EU Regulation 183/2005 on feed hygiene requires most feed businesses involved in making, marketing or using feed to be registered or approved. Feed businesses in this context include manufacturers selling by-products of food production into the feed chain, livestock farmers and arable farms growing crops for feed use. The regulation applies at all points in the supply and use of feed, and requires feed businesses to comply with standards in respect of facilities, storage, personnel and record-keeping.

The regulation is enforced in England through the Feed (Hygiene and Enforcement) (England) Regulations 2005. This legislation also covers the feed-related aspects of EU Regulation 178/2002 on the general principles of food law (which includes feed law), which prohibits the marketing of unsafe feed and requires feed business to have traceability procedures in place. Separate but parallel legislation applies in Scotland, Wales and Northern Ireland.

Other measures

EU Regulation 882/2004 on official food and feed controls lays down the principles to be followed in the enforcement of these controls and specifies the action to be taken both to check businesses’ compliance with the rules and when breaches are found. The regulation is enforced in England through the Official Feed and Food Controls (England) Regulations 2009. As before, separate but parallel legislation applies in Scotland, Wales and Northern Ireland.

EU Regulation 152/2009 on sampling and analysis sets out the harmonised methods to be used for a range of analytes. For analytes for which there is no harmonised EU method, laboratories are free to use any procedure that will give a scientifically valid result. Provision for the administration of the Regulation in England is made by the Feed (Sampling and Analysis and Specified Undesirable Substances) (England) Regulations 2010. The part of this measure that concerned undesirable substances has since been repealed. As before, separate but parallel legislation applies in Scotland, Wales and Northern Ireland.
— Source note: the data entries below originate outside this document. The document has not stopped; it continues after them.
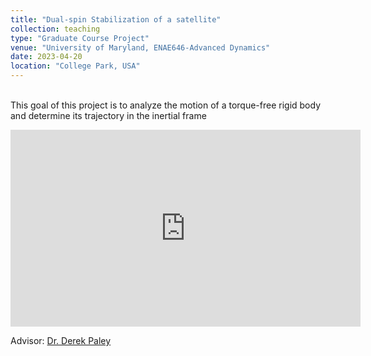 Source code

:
 ```yaml
---
title: "Dual-spin Stabilization of a satellite"
collection: teaching
type: "Graduate Course Project"
venue: "University of Maryland, ENAE646-Advanced Dynamics"
date: 2023-04-20
location: "College Park, USA"
---
```


<br />This goal of this project is to analyze the motion of a torque-free rigid body and determine its
trajectory in the inertial frame
<p align="center">
<iframe width="560" height="315" src="https://www.youtube.com/embed/y8K060h1tH8?si=DkJh0K2ob6tfMdGr" title="YouTube video player" frameborder="0" allow="accelerometer; autoplay; clipboard-write; encrypted-media; gyroscope; picture-in-picture; web-share" allowfullscreen></iframe>
</p>

Advisor: [Dr. Derek Paley](https://scholar.google.com/citations?user=P9QqWAgAAAAJ&hl=en)
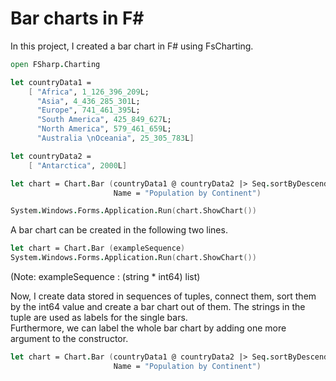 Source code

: # Bar charts in F#

In this project, I created a bar chart in F# using FsCharting.

```fsharp
open FSharp.Charting

let countryData1 = 
    [ "Africa", 1_126_396_209L; 
      "Asia", 4_436_285_301L; 
      "Europe", 741_461_395L; 
      "South America", 425_849_627L; 
      "North America", 579_461_659L; 
      "Australia \nOceania", 25_305_783L]

let countryData2 =
    [ "Antarctica", 2000L]

let chart = Chart.Bar (countryData1 @ countryData2 |> Seq.sortByDescending (fun (_, y) -> y), 
                       Name = "Population by Continent")

System.Windows.Forms.Application.Run(chart.ShowChart())
```

A bar chart can be created in the following two lines.

```fsharp
let chart = Chart.Bar (exampleSequence)
System.Windows.Forms.Application.Run(chart.ShowChart())
```
(Note: exampleSequence : (string * int64) list)

Now, I create data stored in sequences of tuples, connect them, sort them by the int64 value and create a bar chart out of them. The 
strings in the tuple are used as labels for the single bars.  
Furthermore, we can label the whole bar chart by adding one more argument 
to the constructor.

```fsharp
let chart = Chart.Bar (countryData1 @ countryData2 |> Seq.sortByDescending (fun (_, y) -> y), 
                       Name = "Population by Continent")
```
Feed measures relating to the control of animal disease, including transmissible spongiform encephalopathies (TSE) and the use of animal by-products, are the responsibility of the Department for Environment, Food and Rural Affairs (Defra). However, the Agency maintains a close watching brief.

Other information

Feed materials imported into the UK can include some genetically modified (GM) or GM-derived ingredients. Further details about the presence of GM material in animal feed can be found on the Agency’s website.

A background note for consumers who may be interested in what is fed to farmed livestock is available. This note summarises the categories of the most commonly used feeds and the typical diets of the main livestock species farmed in the UK (cattle, sheep, pigs, poultry and fish).

The Agency consults with stakeholders while measures are under discussion at the European Commission and subsequently when providing for these measures in national law. A list of all the feed-related legislation for which the Agency is responsible, showing which EU measures they implement or enforce, can be found at the links below.

The Agency is advised by the Advisory Committee on Animal Feedingstuffs (ACAF), an independent body that provides advice on the safety and use of animal feeds and feeding practices, with particular emphasis on the protection of human health. More information about the committee and its work can be found on the ACAF website.

Through its Food and Veterinary Office, the European Commission carries out inspections in member states to ensure that legislation is being correctly enforced. These inspections can include feed legislation.